* _RECORDS TO USE_
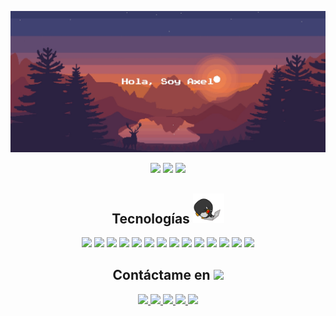<!-- https://axelestrada.ml -->

<!-- Cover -->
<p align="center"></p>

<img  src="https://github.com/axelestrada/axelestrada/blob/master/images/cover.jpg" />

<!-- Main details badges -->
<p align="center">
  <img src="https://badges.pufler.dev/visits/axelestrada/axelestrada"/>
  <img src="https://badges.pufler.dev/repos/axelestrada"/>
  <img src="https://badges.pufler.dev/commits/monthly/axelestrada" />
</p>

<!-- Technology Stack -->
<h2 align="center">Tecnologías <img src="https://github.com/axelestrada/axelestrada/blob/master/images/laptop.gif" width="50"></h2>

<p align="center">
  <img src="https://img.shields.io/badge/-HTML5-E34F26?style=flat-square&logo=html5&logoColor=white"/>
  <img src="https://img.shields.io/badge/-CSS3-1572B6?style=flat-square&logo=css3"/>
  <img src="https://img.shields.io/badge/-Bootstrap-563D7C?style=flat-square&logo=bootstrap"/>
  <img src="https://img.shields.io/badge/-TailwindCSS-F2F2F2?style=flat-square&logo=tailwindcss"/>
  <img src="https://img.shields.io/badge/-JavaScript-black?style=flat-square&logo=javascript"/>
  <img src="https://img.shields.io/badge/-Typescript-black?style=flat-square&logo=typescript" />    
  <img src="https://img.shields.io/badge/-ReactJS-black?style=flat-square&logo=react"/>
  <img src="https://img.shields.io/badge/-NextJS-black?style=flat-square&logo=react"/>
  <img src="https://img.shields.io/badge/-NodeJS-black?style=flat-square&logo=Node.js"/>
  <img src="https://img.shields.io/badge/-PHP-black?style=flat-square&logo=php"/>
  <img src="https://img.shields.io/badge/-MongoDB-black?style=flat-square&logo=mongodb"/>
  <img src="https://img.shields.io/badge/-MySQL-black?style=flat-square&logo=mysql"/>
  <img src="https://img.shields.io/badge/-Git-black?style=flat-square&logo=git"/>
  <img src="https://img.shields.io/badge/-GitHub-black?style=flat-square&logo=github"/>
</p>

<!-- Reach me out on -->
<h2 align="center">Contáctame en <img src="https://media0.giphy.com/media/jqNPzdTTxQfOgOqpO4/source.gif" width="50"></h2>

<p align="center">
  <a href="https://facebook.com/axelestradadev" target="_blank">
    <img src="https://img.shields.io/badge/-axelestradadev-blue?style=flat-square&logo=facebook&logoColor=white&link=https://facebook.com/axelestradadev"/>
  </a>

  <a href="https://www.instagram.com/axelestradadev" target="_blank">
    <img src="https://img.shields.io/badge/-axelestradadev-purple?style=flat-square&logo=instagram&logoColor=white&link=https://www.instagram.com/axelestradadev/"/>
  </a>

  <a href="https://twitter.com/axelestradadev" target="_blank">
    <img src="https://img.shields.io/badge/-axelestradadev-blue?style=flat-square&logo=twitter&logoColor=white&link=https://twitter.com/axelestradadev"/>
  </a>

  <a href="mailto: axele1524@gmail.com" target="_blank">
    <img src="https://img.shields.io/badge/-axele1524-c14438?style=flat-square&logo=Gmail&logoColor=white&link=mailto:axele1524@gmail.com"/>
  </a>

  <a href="https://www.linkedin.com/in/axelestradadev/" target="_blank">
    <img src="https://img.shields.io/badge/-axelestradadev-blue?style=flat-square&logo=Linkedin&logoColor=white&link=https://www.linkedin.com/in/axelestradadev/"/>
  </a>
</p>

* _TASK STATEMENT_
Apart from its pictures, the material above should be repeated exactly.

* _ANSWER TO THE EXERCISE_
<!-- https://axelestrada.ml -->

<!-- Cover -->
<p align="center"></p>

<img  src="https://github.com/axelestrada/axelestrada/blob/master/images/cover.jpg" />

<!-- Main details badges -->
<p align="center">
  <img src="https://badges.pufler.dev/visits/axelestrada/axelestrada"/>
  <img src="https://badges.pufler.dev/repos/axelestrada"/>
  <img src="https://badges.pufler.dev/commits/monthly/axelestrada" />
</p>

<!-- Technology Stack -->
<h2 align="center">Tecnologías <img src="https://github.com/axelestrada/axelestrada/blob/master/images/laptop.gif" width="50"></h2>

<p align="center">
  <img src="https://img.shields.io/badge/-HTML5-E34F26?style=flat-square&logo=html5&logoColor=white"/>
  <img src="https://img.shields.io/badge/-CSS3-1572B6?style=flat-square&logo=css3"/>
  <img src="https://img.shields.io/badge/-Bootstrap-563D7C?style=flat-square&logo=bootstrap"/>
  <img src="https://img.shields.io/badge/-TailwindCSS-F2F2F2?style=flat-square&logo=tailwindcss"/>
  <img src="https://img.shields.io/badge/-JavaScript-black?style=flat-square&logo=javascript"/>
  <img src="https://img.shields.io/badge/-Typescript-black?style=flat-square&logo=typescript" />    
  <img src="https://img.shields.io/badge/-ReactJS-black?style=flat-square&logo=react"/>
  <img src="https://img.shields.io/badge/-NextJS-black?style=flat-square&logo=react"/>
  <img src="https://img.shields.io/badge/-NodeJS-black?style=flat-square&logo=Node.js"/>
  <img src="https://img.shields.io/badge/-PHP-black?style=flat-square&logo=php"/>
  <img src="https://img.shields.io/badge/-MongoDB-black?style=flat-square&logo=mongodb"/>
  <img src="https://img.shields.io/badge/-MySQL-black?style=flat-square&logo=mysql"/>
  <img src="https://img.shields.io/badge/-Git-black?style=flat-square&logo=git"/>
  <img src="https://img.shields.io/badge/-GitHub-black?style=flat-square&logo=github"/>
</p>

<!-- Reach me out on -->
<h2 align="center">Contáctame en <img src="https://media0.giphy.com/media/jqNPzdTTxQfOgOqpO4/source.gif" width="50"></h2>

<p align="center">
  <a href="https://facebook.com/axelestradadev" target="_blank">
    <img src="https://img.shields.io/badge/-axelestradadev-blue?style=flat-square&logo=facebook&logoColor=white&link=https://facebook.com/axelestradadev"/>
  </a>

  <a href="https://www.instagram.com/axelestradadev" target="_blank">
    <img src="https://img.shields.io/badge/-axelestradadev-purple?style=flat-square&logo=instagram&logoColor=white&link=https://www.instagram.com/axelestradadev/"/>
  </a>

  <a href="https://twitter.com/axelestradadev" target="_blank">
    <img src="https://img.shields.io/badge/-axelestradadev-blue?style=flat-square&logo=twitter&logoColor=white&link=https://twitter.com/axelestradadev"/>
  </a>

  <a href="mailto: axele1524@gmail.com" target="_blank">
    <img src="https://img.shields.io/badge/-axele1524-c14438?style=flat-square&logo=Gmail&logoColor=white&link=mailto:axele1524@gmail.com"/>
  </a>

  <a href="https://www.linkedin.com/in/axelestradadev/" target="_blank">
    <img src="https://img.shields.io/badge/-axelestradadev-blue?style=flat-square&logo=Linkedin&logoColor=white&link=https://www.linkedin.com/in/axelestradadev/"/>
  </a>
</p>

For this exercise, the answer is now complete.